- _What this task involves_:
Go through the data below and return each line where the string "Loop" occurs.

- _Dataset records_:

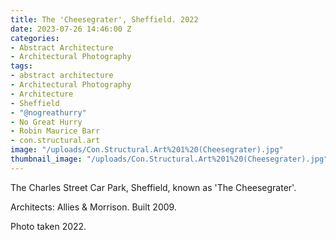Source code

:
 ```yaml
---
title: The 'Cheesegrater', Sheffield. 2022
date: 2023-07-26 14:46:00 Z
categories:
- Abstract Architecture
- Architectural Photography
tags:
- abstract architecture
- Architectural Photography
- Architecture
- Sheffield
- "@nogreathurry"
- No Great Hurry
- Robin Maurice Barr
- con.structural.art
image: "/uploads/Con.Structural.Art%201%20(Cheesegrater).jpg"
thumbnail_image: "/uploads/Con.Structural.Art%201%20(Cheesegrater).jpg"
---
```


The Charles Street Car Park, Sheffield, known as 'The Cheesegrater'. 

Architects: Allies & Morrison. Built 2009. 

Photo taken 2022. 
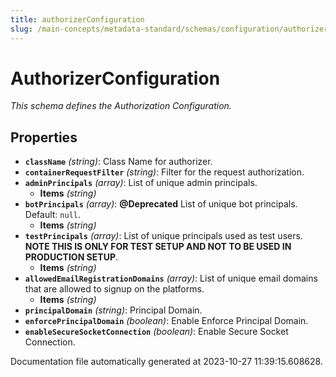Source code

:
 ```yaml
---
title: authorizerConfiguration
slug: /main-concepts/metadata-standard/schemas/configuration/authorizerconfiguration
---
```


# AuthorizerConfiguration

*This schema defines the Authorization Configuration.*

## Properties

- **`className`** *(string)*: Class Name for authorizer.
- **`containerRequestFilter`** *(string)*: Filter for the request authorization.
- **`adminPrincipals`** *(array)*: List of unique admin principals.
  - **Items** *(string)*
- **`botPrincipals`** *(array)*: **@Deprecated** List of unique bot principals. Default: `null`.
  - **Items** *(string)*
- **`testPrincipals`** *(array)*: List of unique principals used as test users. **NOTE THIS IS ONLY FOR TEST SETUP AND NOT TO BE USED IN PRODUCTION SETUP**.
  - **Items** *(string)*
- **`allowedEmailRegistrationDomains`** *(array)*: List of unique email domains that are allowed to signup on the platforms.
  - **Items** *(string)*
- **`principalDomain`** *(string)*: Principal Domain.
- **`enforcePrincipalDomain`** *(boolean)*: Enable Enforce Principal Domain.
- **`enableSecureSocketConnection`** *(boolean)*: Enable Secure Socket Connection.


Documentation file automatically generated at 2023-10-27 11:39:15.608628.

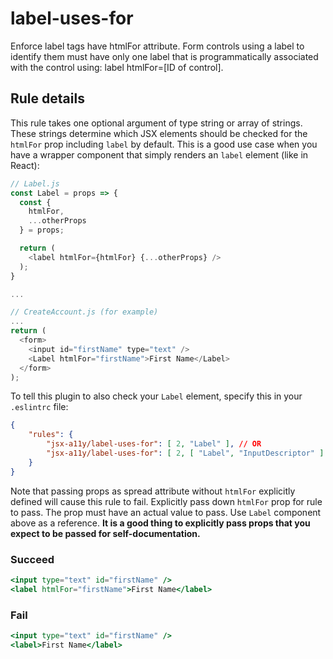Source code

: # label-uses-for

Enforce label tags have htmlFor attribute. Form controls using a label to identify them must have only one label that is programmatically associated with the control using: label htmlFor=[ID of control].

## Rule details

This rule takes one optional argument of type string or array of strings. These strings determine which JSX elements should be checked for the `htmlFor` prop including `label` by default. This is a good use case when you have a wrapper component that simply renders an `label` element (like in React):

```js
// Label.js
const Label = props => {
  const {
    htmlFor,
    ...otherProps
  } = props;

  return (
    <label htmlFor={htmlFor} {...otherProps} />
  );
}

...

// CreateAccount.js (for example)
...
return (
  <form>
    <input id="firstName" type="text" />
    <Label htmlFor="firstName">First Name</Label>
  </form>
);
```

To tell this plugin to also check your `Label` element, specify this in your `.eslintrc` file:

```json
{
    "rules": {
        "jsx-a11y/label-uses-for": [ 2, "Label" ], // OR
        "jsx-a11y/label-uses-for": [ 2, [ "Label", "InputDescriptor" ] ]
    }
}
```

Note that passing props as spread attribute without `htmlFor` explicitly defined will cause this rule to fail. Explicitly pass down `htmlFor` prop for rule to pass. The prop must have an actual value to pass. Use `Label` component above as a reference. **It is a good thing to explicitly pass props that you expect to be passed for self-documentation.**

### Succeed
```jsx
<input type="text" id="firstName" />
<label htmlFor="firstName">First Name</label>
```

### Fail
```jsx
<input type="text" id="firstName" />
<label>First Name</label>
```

* * *

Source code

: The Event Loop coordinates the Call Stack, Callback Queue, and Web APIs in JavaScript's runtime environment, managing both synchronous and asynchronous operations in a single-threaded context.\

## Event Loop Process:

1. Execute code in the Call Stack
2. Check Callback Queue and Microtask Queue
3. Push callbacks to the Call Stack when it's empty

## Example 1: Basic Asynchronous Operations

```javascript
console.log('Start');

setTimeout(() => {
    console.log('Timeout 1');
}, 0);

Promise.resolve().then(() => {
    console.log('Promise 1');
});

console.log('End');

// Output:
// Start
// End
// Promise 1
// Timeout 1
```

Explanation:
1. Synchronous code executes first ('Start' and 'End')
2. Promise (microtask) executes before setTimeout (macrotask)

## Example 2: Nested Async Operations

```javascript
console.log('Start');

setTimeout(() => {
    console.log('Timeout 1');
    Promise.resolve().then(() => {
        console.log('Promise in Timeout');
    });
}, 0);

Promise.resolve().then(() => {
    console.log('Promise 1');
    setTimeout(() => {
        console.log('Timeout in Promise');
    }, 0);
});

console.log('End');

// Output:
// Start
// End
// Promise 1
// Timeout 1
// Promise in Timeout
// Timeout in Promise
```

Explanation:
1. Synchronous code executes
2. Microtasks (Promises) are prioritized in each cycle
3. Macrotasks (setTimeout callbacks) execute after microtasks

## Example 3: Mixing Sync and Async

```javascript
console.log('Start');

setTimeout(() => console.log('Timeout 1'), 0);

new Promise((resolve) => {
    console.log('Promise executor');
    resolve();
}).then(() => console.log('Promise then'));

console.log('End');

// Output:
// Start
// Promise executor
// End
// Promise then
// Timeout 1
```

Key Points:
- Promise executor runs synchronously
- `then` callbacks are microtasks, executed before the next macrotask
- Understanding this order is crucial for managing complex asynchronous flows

- _Response below_:
: The Event Loop coordinates the Call Stack, Callback Queue, and Web APIs in JavaScript's runtime environment, managing both synchronous and asynchronous operations in a single-threaded context.\
## Event Loop Process:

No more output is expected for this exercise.